Your assignment:
Within the records below, find each line that holds the string "begin", then copy it.

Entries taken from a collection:

────────────────────────────────────────

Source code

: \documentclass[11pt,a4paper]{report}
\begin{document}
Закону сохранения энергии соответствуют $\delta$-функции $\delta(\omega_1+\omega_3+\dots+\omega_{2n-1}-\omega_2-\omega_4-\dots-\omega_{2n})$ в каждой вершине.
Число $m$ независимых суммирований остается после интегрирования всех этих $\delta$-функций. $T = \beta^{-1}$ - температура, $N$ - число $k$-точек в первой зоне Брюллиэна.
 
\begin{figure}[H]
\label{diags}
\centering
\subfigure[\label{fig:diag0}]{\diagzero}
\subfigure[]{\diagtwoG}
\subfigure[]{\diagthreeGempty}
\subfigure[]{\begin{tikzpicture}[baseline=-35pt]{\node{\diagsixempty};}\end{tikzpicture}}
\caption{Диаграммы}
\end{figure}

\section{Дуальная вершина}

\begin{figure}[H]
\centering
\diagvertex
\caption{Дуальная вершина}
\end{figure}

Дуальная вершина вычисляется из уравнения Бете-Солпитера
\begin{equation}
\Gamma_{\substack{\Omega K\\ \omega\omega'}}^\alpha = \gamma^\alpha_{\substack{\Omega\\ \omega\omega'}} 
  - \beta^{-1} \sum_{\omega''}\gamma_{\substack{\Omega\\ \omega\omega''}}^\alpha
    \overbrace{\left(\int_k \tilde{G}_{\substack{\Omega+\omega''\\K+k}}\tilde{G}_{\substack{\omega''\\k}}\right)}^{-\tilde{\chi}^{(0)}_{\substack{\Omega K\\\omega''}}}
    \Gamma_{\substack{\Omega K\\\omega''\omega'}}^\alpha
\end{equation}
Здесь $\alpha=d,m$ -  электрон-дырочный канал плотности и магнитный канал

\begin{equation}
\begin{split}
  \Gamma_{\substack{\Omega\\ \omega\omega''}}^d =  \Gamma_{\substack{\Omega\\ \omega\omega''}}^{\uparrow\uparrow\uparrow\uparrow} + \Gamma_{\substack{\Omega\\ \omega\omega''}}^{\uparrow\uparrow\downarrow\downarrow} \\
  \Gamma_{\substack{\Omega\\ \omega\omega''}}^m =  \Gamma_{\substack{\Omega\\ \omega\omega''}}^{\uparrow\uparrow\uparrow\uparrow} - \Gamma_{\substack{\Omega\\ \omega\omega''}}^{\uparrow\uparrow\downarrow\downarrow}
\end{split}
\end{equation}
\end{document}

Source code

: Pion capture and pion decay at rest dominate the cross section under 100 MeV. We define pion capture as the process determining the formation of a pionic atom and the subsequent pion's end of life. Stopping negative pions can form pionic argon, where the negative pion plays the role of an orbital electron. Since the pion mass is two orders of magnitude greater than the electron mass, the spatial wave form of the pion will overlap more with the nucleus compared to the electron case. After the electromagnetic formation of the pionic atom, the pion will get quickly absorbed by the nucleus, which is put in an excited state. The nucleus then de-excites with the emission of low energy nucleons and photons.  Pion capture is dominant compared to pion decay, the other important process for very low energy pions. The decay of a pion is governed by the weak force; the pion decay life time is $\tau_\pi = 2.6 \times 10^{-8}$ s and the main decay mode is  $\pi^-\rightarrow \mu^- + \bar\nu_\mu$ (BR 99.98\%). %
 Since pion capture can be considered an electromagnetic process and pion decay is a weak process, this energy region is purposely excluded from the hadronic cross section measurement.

────────────────────────────────────────

Written response:
\begin{document}
\begin{figure}[H]
\subfigure[]{\begin{tikzpicture}[baseline=-35pt]{\node{\diagsixempty};}\end{tikzpicture}}
\begin{figure}[H]
\begin{equation}
\begin{equation}
\begin{split}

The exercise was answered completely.